[Stored records]
[Start of Attachment]

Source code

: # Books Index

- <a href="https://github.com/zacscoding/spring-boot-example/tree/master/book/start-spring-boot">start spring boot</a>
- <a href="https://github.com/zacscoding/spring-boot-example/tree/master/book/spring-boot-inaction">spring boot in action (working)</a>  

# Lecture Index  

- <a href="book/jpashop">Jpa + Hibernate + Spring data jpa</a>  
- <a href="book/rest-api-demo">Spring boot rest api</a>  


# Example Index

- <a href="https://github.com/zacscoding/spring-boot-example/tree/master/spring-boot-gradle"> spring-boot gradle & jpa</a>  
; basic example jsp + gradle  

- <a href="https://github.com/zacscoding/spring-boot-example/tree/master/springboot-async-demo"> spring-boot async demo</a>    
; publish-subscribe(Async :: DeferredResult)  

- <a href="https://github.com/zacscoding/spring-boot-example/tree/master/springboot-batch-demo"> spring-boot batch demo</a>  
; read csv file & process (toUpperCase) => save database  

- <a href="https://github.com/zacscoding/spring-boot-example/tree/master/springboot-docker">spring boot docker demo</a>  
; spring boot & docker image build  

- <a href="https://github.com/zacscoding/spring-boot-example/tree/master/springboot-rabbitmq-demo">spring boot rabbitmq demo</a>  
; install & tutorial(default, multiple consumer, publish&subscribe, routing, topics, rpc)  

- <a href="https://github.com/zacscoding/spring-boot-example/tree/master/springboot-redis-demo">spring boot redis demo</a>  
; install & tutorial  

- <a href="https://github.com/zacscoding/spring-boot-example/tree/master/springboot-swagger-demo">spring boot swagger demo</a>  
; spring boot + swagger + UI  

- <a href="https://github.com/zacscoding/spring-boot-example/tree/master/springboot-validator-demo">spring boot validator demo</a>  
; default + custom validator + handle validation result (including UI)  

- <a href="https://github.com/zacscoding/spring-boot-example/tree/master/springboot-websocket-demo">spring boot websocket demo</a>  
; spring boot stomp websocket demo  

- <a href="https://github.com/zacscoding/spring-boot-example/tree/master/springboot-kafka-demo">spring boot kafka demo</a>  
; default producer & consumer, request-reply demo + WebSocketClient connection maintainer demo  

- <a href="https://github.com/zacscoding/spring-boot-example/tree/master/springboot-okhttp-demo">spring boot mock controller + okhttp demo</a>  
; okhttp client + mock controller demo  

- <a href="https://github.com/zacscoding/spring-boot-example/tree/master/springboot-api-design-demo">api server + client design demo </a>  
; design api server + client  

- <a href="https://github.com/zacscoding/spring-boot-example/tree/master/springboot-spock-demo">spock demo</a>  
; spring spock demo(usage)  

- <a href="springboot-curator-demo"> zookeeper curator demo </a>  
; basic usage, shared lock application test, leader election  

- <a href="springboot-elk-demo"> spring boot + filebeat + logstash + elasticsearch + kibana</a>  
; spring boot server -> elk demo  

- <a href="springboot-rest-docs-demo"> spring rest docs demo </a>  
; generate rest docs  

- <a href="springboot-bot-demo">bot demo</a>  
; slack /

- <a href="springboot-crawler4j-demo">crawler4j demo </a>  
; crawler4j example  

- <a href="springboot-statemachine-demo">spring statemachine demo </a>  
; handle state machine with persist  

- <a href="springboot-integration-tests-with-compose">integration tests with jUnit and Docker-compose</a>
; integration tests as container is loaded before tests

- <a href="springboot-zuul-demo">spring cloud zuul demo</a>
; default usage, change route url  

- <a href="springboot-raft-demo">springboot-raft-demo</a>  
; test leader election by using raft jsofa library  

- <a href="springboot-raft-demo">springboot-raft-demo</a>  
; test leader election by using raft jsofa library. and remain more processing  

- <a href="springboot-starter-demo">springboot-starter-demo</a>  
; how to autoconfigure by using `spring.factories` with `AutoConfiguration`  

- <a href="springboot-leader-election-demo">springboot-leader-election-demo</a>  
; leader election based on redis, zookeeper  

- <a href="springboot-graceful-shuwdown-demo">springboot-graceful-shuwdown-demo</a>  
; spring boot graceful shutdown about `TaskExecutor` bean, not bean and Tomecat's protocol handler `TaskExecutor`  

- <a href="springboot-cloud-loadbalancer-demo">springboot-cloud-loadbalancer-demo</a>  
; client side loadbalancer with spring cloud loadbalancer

[End of Attachment]
[Start of Attachment]

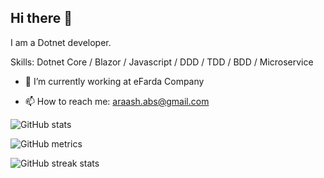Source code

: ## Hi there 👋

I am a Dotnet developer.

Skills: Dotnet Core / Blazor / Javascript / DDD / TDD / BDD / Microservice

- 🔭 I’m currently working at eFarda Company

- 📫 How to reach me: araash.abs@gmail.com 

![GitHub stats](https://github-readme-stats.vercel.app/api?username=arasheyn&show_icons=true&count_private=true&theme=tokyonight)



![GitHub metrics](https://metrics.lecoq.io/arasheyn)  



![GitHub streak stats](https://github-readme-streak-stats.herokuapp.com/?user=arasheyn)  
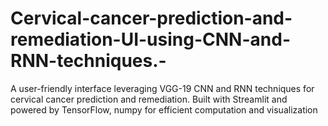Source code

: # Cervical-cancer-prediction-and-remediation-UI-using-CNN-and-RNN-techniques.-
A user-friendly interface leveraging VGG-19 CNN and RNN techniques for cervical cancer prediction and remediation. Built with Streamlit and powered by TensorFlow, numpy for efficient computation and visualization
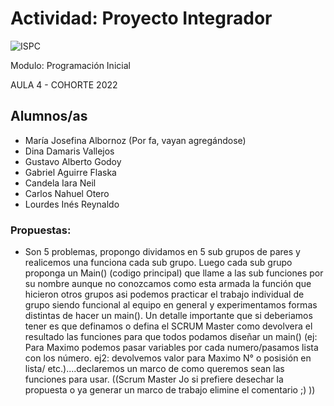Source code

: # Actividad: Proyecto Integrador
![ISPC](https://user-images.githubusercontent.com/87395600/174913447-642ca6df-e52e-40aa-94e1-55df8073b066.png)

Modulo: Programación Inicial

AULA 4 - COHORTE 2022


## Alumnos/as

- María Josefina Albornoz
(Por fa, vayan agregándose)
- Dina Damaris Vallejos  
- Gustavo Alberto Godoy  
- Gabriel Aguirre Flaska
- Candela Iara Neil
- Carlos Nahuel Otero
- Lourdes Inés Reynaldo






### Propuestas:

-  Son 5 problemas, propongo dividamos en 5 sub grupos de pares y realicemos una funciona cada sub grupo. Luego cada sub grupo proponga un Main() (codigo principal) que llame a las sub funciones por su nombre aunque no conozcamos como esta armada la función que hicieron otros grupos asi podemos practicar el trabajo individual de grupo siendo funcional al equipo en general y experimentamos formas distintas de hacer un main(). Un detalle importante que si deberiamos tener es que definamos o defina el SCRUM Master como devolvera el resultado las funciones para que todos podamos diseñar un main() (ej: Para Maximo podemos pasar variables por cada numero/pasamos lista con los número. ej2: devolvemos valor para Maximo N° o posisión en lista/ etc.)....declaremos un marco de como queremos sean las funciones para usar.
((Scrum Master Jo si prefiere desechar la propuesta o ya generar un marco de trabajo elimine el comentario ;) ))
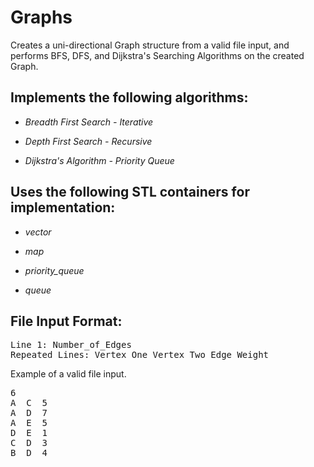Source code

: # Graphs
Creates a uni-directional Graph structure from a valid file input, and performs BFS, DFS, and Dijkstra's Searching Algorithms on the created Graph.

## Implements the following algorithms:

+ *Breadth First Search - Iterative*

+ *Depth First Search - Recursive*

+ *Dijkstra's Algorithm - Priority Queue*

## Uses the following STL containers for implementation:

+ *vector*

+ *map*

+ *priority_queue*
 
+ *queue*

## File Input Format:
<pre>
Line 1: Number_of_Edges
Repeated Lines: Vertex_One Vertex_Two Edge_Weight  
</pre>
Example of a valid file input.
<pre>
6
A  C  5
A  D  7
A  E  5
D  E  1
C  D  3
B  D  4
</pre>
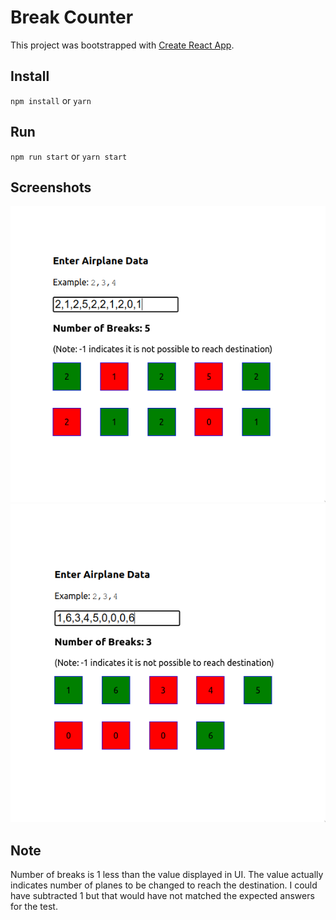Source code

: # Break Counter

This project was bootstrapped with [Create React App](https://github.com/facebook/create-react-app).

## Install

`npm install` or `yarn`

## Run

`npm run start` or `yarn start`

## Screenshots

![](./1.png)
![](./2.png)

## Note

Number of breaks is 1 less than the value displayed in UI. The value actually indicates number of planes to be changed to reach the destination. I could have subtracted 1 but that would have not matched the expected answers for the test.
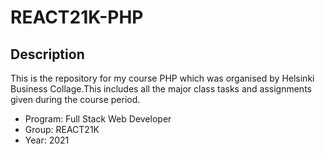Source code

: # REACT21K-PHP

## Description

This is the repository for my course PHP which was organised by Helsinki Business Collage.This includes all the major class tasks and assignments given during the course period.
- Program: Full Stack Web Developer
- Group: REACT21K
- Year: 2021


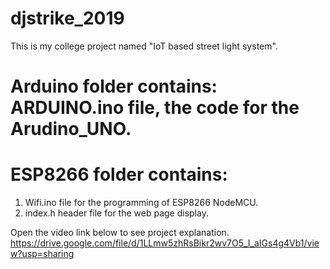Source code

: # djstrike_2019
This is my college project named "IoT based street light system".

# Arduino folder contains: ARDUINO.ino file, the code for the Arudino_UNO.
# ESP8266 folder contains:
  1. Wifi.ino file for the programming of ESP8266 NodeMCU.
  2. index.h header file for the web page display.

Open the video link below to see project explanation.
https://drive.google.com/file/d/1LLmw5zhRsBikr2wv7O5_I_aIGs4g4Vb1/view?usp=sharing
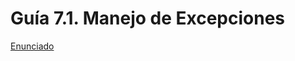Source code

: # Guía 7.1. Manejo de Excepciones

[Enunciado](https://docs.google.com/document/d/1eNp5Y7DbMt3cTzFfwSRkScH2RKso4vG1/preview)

[End of Attachment]
[Start of Attachment]

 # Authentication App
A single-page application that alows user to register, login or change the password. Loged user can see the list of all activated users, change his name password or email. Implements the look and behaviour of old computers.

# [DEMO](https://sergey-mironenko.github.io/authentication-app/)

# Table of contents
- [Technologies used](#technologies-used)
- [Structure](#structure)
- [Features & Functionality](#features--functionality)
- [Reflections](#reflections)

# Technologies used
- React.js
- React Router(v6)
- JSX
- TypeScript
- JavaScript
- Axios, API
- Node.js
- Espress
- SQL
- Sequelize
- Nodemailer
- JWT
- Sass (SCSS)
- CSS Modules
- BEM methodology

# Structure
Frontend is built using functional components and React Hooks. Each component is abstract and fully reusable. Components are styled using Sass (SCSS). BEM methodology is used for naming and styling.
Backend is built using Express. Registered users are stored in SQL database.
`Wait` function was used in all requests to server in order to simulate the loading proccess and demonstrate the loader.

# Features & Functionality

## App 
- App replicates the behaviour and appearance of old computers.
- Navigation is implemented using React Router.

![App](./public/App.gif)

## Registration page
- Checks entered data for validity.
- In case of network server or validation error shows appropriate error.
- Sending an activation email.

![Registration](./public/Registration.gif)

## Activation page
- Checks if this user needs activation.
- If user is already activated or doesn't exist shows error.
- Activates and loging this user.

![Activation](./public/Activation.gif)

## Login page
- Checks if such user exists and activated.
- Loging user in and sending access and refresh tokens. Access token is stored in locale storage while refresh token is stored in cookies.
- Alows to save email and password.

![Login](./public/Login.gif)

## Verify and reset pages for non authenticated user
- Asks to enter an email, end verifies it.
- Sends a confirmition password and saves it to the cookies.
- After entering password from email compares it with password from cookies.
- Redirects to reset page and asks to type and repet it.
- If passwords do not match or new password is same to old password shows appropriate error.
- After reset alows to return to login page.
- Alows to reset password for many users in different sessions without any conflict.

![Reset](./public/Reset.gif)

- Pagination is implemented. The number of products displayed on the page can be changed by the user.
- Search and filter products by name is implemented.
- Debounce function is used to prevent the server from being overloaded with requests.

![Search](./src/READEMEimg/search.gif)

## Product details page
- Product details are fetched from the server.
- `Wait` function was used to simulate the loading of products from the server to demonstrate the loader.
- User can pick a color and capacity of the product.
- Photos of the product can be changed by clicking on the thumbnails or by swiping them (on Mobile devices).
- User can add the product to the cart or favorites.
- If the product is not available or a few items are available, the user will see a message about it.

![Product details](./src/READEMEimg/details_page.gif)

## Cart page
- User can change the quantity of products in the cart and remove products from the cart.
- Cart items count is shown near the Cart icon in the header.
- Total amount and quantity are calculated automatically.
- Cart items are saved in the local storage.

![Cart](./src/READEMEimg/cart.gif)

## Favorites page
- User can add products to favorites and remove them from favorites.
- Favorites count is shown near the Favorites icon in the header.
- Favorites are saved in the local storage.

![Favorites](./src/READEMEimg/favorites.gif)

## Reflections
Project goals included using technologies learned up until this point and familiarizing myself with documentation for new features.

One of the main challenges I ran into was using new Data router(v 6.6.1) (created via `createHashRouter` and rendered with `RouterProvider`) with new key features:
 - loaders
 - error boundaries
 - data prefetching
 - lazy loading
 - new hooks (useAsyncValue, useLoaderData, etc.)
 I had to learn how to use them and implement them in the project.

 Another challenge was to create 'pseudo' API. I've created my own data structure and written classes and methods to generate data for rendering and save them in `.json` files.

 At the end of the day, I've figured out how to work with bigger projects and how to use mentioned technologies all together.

[End of Attachment]

Work required: Report the lines above that have the word "working" in them.

Solved problem:
- <a href="https://github.com/zacscoding/spring-boot-example/tree/master/book/spring-boot-inaction">spring boot in action (working)</a>  
- 🔭 I’m currently working at eFarda Company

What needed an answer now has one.